|
|
|
|
|
by eclark
1154 days ago
|
|
>But really, the underlying filesystem is doing a lot of heavy lifting. I think that's vastly under selling what's done to ensure that each block is written linearly, blocks are structured, sized, written and accessed in a way that the filesystem does very little (directio, fadvise, droping caches on writes, etc). I was in total agreement with you, for a long time. The rocksdb devs have put in the work, and tuning rocksdb usually gets faster the less the FS does. Lately linear reads and writes are not why one is choosing LSM's in a datacenter setting. Access times of even cheap slow ssd's are amazing. They are used for controlling write amplification with tunable known costs. That is you write fewer hardware blocks to the flash chips with a well tuned rocksdb. |
|
I've worked on my own DB engine that uses a structure similar to LSM (but it's not an LSM tree), where the highest possible performance (millions of TPS) for random-writes mixed with semi-sorted writes mixed with random-reads on current SSDs was the target. There's no need for any data to be allocated sequentially on those, other than just enough aggregation to ensure a sufficiently large block size to reduce IOPS during streaming and merging operations, when IOPS-bound. Indeed it's better to fragment to reuse already filesystem-allocated space where possible - that lowers overhead on the filesystem.

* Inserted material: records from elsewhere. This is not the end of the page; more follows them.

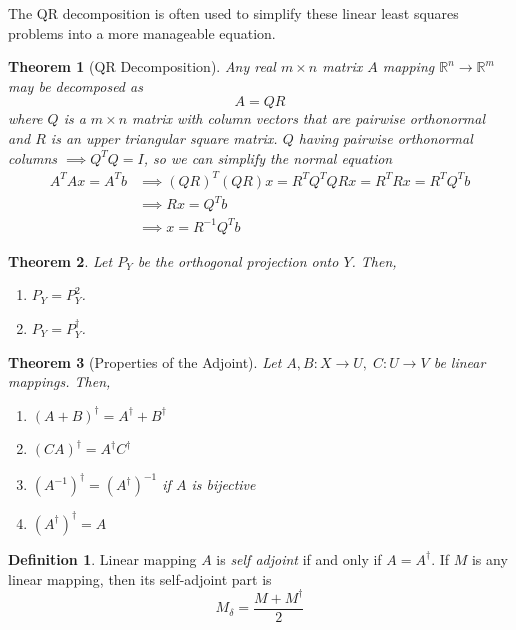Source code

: \documentclass{article}
\newtheorem{theorem}{Theorem}[section]
\theoremstyle{remark}
\theoremstyle{definition}
\newtheorem{definition}{Definition}[section]
\begin{document}
    The QR decomposition is often used to simplify these linear least squares problems into a more manageable equation. 

    \begin{theorem}[QR Decomposition]
    Any real $m \times n$ matrix $A$ mapping $\mathbb{R}^n \longrightarrow \mathbb{R}^m$ may be decomposed as
    \[A = Q R\] 
    where $Q$ is a $m \times n$ matrix with column vectors that are pairwise orthonormal and $R$ is an upper triangular square matrix. $Q$ having pairwise orthonormal columns $\implies Q^T Q = I$, so we can simplify the normal equation
    \begin{align*}
        A^T A x = A^T b & \implies (Q R)^T (Q R) x = R^T Q^T Q R x = R^T R x = R^T Q^T b \\
        & \implies R x = Q^T b \\
        & \implies x = R^{-1} Q^T b
    \end{align*}
    \end{theorem}

    \begin{theorem}
    Let $P_Y$ be the orthogonal projection onto $Y$. Then, 
    \begin{enumerate}
        \item $P_Y = P_Y^2$. 
        \item $P_Y = P_Y^\dagger$. 
    \end{enumerate}
    \end{theorem}

    \begin{theorem}[Properties of the Adjoint] Let $A, B: X \longrightarrow U, \; C: U \longrightarrow V$ be linear mappings. Then, 
    \begin{enumerate}
        \item $(A + B)^\dagger = A^\dagger + B^\dagger$
        \item $(C A)^\dagger = A^\dagger C^\dagger$
        \item $(A^{-1})^\dagger = (A^\dagger)^{-1}$ if $A$ is bijective
        \item $(A^\dagger)^\dagger = A$
    \end{enumerate}
    \end{theorem}

    \begin{definition}
    Linear mapping $A$ is \textit{self adjoint} if and only if $A = A^\dagger$. If $M$ is any linear mapping, then its self-adjoint part is 
    \[M_\delta = \frac{M + M^\dagger}{2}\]
    \end{definition}
\end{document}
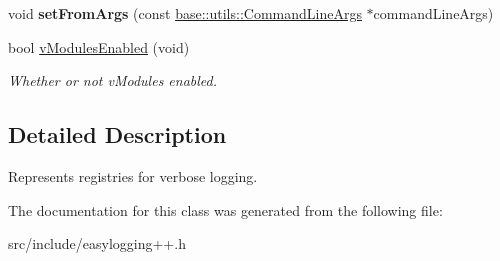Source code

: \begin{DoxyCompactItemize}
void {\bfseries set\+From\+Args} (const \hyperlink{classel_1_1base_1_1utils_1_1_command_line_args}{base\+::utils\+::\+Command\+Line\+Args} $\ast$command\+Line\+Args)
\item 
\mbox{\label{classel_1_1base_1_1_v_registry_ad7a8e939daf6b3d6b949def0a9f65a1f}} 
bool \hyperlink{classel_1_1base_1_1_v_registry_ad7a8e939daf6b3d6b949def0a9f65a1f}{v\+Modules\+Enabled} (void)
\begin{DoxyCompactList}\small\item\em Whether or not v\+Modules enabled. \end{DoxyCompactList}\end{DoxyCompactItemize}


\subsection{Detailed Description}
Represents registries for verbose logging. 

The documentation for this class was generated from the following file\+:\begin{DoxyCompactItemize}
\item 
src/include/easylogging++.\+h\end{DoxyCompactItemize}

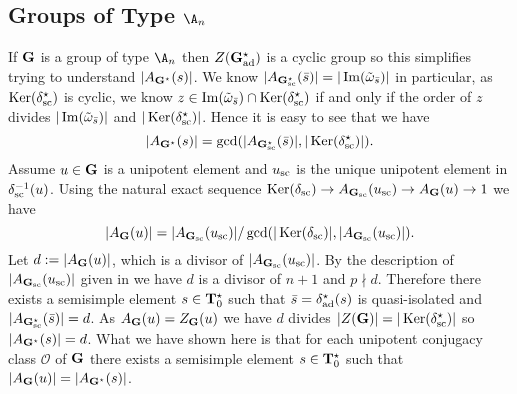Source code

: \documentclass[eqthmnum]{jt-calcs}
\begin{document}
\subsection{\texorpdfstring{Groups of Type $\A_n$}{Groups of Type A}}
\begin{pa}\label{sec:comp-orders-type-A}
If $\mathbf{G}$ is a group of type $\A_n$ then $Z(\mathbf{G}_{\operatorname{ad}}^{\star})$ is a cyclic group so this simplifies trying to understand $|A_{\mathbf{G}^{\star}}(s)|$. We know $|A_{\mathbf{G}_{\operatorname{sc}}^{\star}}(\bar{s})| = |\operatorname{Im}(\tilde{\omega}_{\bar{s}})|$ in particular, as $\operatorname{Ker}(\delta_{\operatorname{sc}}^{\star})$ is cyclic, we know $z \in \operatorname{Im}(\tilde{\omega}_{\bar{s}}) \cap \operatorname{Ker}(\delta_{\operatorname{sc}}^{\star})$ if and only if the order of $z$ divides $|\operatorname{Im}(\tilde{\omega}_{\bar{s}})|$ and $|\operatorname{Ker}(\delta_{\operatorname{sc}}^{\star})|$. Hence it is easy to see that we have
\begin{equation*}
|A_{\mathbf{G}^{\star}}(s)| = \gcd(|A_{\mathbf{G}_{\operatorname{sc}}^{\star}}(\bar{s})|,|\operatorname{Ker}(\delta_{\operatorname{sc}}^{\star})|).
\end{equation*}
Assume $u \in \mathbf{G}$ is a unipotent element and $u_{\operatorname{sc}}$ is the unique unipotent element in $\delta_{\operatorname{sc}}^{-1}(u)$. Using the natural exact sequence $\operatorname{Ker}(\delta_{\operatorname{sc}}) \to A_{\mathbf{G}_{\operatorname{sc}}}(u_{\operatorname{sc}}) \to A_{\mathbf{G}}(u) \to 1$ we have
\begin{equation*}
|A_{\mathbf{G}}(u)| = |A_{\mathbf{G}_{\operatorname{sc}}}(u_{\operatorname{sc}})|/\gcd(|\operatorname{Ker}(\delta_{\operatorname{sc}})|,|A_{\mathbf{G}_{\operatorname{sc}}}(u_{\operatorname{sc}})|).
\end{equation*}
Let $d := |A_{\mathbf{G}}(u)|$, which is a divisor of $|A_{\mathbf{G}_{\operatorname{sc}}}(u_{\operatorname{sc}})|$. By the description of $|A_{\mathbf{G}_{\operatorname{sc}}}(u_{\operatorname{sc}})|$ given in \cite[\S10.3]{lusztig:1984:intersection-cohomology-complexes} we have $d$ is a divisor of $n+1$ and $p \nmid d$. Therefore there exists a semisimple element $s \in \mathbf{T}_0^{\star}$ such that $\bar{s} = \delta_{\operatorname{ad}}^{\star}(s)$ is quasi-isolated and $|A_{\mathbf{G}_{\operatorname{sc}}^{\star}}(\bar{s})| = d$. As $A_{\mathbf{G}}(u) = Z_{\mathbf{G}}(u)$ we have $d$ divides $|Z(\mathbf{G})| = |\operatorname{Ker}(\delta_{\operatorname{sc}}^{\star})|$ so $|A_{\mathbf{G}^{\star}}(s)| = d$. What we have shown here is that for each unipotent conjugacy class $\mathcal{O}$ of $\mathbf{G}$ there exists a semisimple element $s \in \mathbf{T}_0^{\star}$ such that $|A_{\mathbf{G}}(u)| = |A_{\mathbf{G}^{\star}}(s)|$.
\end{pa}
\end{document}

I also agree that a well tuned RocksDB can perform very well, and that the authors have done the work, and that it has methods to reduce avoidable write amplification.
However, the RocksDB applications I've seen haven't use the fancy APIs to get the most out of it. They just used it as a plain k-v store with little understanding of what makes a DB sing, and got not great performance as a result.